We will come back to the Rule of Life in a moment. First, let us go back in time. The Venerable Bede, the famous Church historian, wrote, “Hilda’s career falls into two equal parts,” as she spent thirty-three years in secular habit before dedicating the second half of her time on earth to monastic living. Now, before you tune out because monasticism seems ridiculous to those of us who live outside the walls of an abbey or monastery, let me pass along some wisdom that has changed how I view nuns and monks.
During the Reformation, when the Church Catholic underwent marvelous growth and tremendous splintering, a shift occurred that seems all but forgotten. The Protestants who were fed up with clericalism, the putting of clergy and monastics on a pedestal, finally had Holy Scripture that they could read in their own language and eventually books of prayer, so they could spend time with God at their own home. Many family members began to see their households as little monasteries. This seems to be a lost gift from the Reformation: we are invited to see our households as safe havens where our life in Christ is shaped as family and individual, then we are called to go forth to serve Christ in the world around us.
This vision where the home is the cloistered harbor of formation does not happen haphazardly. Just like in Hilda’s day when she founded the Abbey at Whitby a deliberate Rule of Life helps to guide how one lives, moves, and has one’s being. Interpreting a Rule of Life can be tricky, for it can diverge into legalism and earning God’s favor if we are not careful; however, we all live by rules whether we know it or not. The daily routines that we fall into are our unintentional rules. A Rule of Life therefore is not something to be maintained without grace, as much as it is a map and a guide to reveal that we are already home in God when we feel lost. Now what Hilda’s witness asks us to do is to take on an intentional way of living within our own little monasteries, such that we clear away the clutter that distracts us from living the abundant life in Christ.
Hilda challenged those who came under her guidance to take on the virtues of “justice, devotion, chastity, peace, and charity” (Holy Women, Holy Men, 686). Everyone who met Hilda called her “mother” for she was that nurturing as a leader.

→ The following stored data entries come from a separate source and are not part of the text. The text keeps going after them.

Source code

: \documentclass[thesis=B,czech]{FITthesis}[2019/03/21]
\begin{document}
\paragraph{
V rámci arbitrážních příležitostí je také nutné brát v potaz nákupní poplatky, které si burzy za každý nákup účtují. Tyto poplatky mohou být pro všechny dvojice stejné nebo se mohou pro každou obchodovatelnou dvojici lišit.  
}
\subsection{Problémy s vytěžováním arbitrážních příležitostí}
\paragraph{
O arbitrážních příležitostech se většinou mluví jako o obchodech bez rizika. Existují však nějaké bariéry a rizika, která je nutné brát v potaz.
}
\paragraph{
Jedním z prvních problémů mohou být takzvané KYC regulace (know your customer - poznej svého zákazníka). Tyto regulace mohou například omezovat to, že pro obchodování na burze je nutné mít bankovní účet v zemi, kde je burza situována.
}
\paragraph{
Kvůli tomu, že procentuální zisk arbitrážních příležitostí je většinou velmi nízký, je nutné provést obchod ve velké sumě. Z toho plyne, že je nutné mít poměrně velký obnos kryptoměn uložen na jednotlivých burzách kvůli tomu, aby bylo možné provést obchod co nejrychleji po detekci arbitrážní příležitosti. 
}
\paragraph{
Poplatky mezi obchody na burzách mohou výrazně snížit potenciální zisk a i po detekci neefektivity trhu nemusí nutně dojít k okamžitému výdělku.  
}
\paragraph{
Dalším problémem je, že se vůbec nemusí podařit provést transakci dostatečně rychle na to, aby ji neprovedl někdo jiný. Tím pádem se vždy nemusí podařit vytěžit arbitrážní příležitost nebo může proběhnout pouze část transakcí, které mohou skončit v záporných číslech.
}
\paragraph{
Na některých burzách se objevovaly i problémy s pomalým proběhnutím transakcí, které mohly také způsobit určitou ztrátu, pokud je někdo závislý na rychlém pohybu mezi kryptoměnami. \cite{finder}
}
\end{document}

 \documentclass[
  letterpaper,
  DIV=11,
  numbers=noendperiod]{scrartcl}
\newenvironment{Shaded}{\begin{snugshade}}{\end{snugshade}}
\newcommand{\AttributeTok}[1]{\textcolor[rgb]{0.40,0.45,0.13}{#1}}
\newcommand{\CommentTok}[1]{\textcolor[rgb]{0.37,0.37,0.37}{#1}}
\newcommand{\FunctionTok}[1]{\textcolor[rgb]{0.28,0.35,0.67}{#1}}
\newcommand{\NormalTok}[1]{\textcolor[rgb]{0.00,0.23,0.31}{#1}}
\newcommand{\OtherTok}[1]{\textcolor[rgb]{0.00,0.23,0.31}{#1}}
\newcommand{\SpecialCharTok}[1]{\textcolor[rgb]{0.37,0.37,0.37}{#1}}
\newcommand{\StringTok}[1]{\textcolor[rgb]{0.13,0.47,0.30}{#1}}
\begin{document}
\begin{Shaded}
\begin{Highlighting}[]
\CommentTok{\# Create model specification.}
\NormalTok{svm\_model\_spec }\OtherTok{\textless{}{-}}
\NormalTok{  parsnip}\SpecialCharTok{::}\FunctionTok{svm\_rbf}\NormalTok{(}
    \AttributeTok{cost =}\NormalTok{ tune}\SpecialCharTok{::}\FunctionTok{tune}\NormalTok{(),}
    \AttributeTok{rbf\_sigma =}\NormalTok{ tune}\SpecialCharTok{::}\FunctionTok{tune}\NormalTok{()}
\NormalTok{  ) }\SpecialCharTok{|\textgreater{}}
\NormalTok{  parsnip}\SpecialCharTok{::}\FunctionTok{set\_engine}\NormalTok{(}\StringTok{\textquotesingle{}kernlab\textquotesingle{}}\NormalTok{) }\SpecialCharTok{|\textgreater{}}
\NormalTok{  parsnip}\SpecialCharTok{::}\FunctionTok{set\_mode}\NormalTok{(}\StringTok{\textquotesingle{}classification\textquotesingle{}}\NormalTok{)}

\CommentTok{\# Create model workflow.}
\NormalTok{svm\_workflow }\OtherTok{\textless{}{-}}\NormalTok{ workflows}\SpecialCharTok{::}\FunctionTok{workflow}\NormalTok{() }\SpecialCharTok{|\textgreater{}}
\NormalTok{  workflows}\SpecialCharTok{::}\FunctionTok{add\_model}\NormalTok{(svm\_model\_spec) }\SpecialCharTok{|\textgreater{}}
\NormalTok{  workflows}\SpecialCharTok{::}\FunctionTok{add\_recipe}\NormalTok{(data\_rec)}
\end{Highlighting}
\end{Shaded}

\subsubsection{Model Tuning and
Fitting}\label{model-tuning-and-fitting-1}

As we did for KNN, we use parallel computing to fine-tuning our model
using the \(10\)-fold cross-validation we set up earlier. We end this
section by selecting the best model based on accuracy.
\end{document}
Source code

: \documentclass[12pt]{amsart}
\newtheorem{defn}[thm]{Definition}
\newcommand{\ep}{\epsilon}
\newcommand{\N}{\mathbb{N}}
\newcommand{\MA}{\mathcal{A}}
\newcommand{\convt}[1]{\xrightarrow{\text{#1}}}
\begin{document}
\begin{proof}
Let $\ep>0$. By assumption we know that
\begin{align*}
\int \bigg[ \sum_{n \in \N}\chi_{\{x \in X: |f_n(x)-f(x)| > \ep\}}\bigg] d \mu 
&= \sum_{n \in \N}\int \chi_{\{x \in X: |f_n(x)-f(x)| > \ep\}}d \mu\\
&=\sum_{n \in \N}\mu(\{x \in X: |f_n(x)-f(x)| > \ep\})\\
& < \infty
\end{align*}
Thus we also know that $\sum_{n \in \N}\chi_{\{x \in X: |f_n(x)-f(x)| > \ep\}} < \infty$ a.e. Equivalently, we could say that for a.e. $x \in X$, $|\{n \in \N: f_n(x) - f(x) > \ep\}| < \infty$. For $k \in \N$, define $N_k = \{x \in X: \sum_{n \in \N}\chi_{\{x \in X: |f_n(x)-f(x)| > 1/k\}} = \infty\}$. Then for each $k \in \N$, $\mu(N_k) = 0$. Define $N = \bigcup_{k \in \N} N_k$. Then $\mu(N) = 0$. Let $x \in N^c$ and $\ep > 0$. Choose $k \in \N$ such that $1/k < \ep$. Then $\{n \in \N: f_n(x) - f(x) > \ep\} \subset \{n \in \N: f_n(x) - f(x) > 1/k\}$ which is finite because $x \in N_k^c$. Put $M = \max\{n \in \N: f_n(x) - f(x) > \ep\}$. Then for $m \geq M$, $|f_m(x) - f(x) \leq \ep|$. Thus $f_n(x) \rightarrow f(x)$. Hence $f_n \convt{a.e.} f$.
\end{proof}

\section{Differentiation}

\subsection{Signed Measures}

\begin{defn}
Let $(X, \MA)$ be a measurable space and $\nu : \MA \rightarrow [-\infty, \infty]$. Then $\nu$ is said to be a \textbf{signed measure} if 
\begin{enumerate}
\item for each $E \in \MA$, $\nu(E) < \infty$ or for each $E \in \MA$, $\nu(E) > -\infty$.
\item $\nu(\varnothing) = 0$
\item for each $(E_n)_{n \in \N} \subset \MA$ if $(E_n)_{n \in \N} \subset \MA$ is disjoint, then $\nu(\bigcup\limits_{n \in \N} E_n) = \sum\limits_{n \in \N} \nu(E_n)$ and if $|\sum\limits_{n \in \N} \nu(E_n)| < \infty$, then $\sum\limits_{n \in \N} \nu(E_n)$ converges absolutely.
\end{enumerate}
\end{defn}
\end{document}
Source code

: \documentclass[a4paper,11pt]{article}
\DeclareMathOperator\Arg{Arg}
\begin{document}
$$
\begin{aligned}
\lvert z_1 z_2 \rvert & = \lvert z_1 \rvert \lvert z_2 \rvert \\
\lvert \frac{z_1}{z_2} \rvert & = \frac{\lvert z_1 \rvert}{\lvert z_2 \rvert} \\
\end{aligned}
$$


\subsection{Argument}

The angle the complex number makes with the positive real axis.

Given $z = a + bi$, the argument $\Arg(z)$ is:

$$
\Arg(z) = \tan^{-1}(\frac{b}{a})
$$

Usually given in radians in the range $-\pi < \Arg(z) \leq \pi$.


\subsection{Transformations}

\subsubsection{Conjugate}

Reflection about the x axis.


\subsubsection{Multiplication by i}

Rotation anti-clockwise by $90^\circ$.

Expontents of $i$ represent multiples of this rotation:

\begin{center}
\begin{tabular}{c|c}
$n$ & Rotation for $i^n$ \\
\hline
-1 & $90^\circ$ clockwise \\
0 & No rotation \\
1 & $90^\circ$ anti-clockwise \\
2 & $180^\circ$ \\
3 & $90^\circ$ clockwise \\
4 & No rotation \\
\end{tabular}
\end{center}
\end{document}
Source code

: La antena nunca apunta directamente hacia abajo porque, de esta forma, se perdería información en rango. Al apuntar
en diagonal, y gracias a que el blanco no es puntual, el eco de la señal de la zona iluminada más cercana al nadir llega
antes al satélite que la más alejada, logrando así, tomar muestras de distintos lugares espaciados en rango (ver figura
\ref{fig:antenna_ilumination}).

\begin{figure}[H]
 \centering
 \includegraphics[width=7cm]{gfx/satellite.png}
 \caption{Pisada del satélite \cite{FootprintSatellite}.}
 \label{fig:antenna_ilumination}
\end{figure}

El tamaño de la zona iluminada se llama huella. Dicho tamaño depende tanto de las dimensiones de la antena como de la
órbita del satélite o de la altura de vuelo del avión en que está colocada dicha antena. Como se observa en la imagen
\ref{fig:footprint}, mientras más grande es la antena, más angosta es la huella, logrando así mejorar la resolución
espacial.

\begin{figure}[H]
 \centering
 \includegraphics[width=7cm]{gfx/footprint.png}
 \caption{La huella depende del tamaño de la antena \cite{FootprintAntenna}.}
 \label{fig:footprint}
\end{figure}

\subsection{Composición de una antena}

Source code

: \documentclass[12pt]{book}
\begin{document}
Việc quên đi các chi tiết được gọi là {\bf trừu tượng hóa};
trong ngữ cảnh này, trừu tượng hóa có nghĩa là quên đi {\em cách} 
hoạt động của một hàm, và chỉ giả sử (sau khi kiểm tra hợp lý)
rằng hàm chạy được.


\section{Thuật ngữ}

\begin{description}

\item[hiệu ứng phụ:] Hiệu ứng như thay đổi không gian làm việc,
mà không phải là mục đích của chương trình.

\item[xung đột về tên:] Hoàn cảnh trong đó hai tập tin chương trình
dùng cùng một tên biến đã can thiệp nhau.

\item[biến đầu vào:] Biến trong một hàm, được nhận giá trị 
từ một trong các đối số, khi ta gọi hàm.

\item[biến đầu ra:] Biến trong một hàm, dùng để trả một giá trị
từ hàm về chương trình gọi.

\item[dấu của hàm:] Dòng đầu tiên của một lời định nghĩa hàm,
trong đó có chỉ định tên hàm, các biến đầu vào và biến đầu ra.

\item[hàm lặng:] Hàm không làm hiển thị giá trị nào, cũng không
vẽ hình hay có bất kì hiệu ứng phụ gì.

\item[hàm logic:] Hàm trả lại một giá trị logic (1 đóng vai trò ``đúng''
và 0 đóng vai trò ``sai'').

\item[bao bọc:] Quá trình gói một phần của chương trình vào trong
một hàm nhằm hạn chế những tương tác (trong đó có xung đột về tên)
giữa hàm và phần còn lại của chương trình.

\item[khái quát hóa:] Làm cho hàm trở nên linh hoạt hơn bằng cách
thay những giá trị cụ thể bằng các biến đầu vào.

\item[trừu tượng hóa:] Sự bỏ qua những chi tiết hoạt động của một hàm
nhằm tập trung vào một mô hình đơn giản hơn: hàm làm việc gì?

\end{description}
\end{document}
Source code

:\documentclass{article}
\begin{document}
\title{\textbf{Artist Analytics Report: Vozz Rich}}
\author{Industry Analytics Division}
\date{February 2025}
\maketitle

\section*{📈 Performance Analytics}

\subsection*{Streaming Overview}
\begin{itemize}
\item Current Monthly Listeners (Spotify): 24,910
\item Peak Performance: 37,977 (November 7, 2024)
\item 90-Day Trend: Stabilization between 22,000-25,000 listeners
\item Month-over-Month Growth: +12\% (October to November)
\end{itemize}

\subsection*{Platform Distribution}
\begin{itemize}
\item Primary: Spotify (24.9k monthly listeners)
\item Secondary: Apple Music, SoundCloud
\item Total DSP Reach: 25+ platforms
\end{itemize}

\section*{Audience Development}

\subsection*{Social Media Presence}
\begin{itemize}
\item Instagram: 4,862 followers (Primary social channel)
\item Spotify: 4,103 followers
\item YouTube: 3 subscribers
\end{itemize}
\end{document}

Even when the Church in East Anglia struggled to bring together the Celtic and Roman branches of spirituality, she served as an example of obedience and reconciliation in the face of tension and division. Her life exemplifies an intentionality where our Rule of Life at home guides us to contemplative action in the world. What is your Rule of Life? How will you intentionally shape your life? God’s abundant grace reigns down at all times and in all places, search out a Rule of Life that helps us you to live the abundant life in Christ.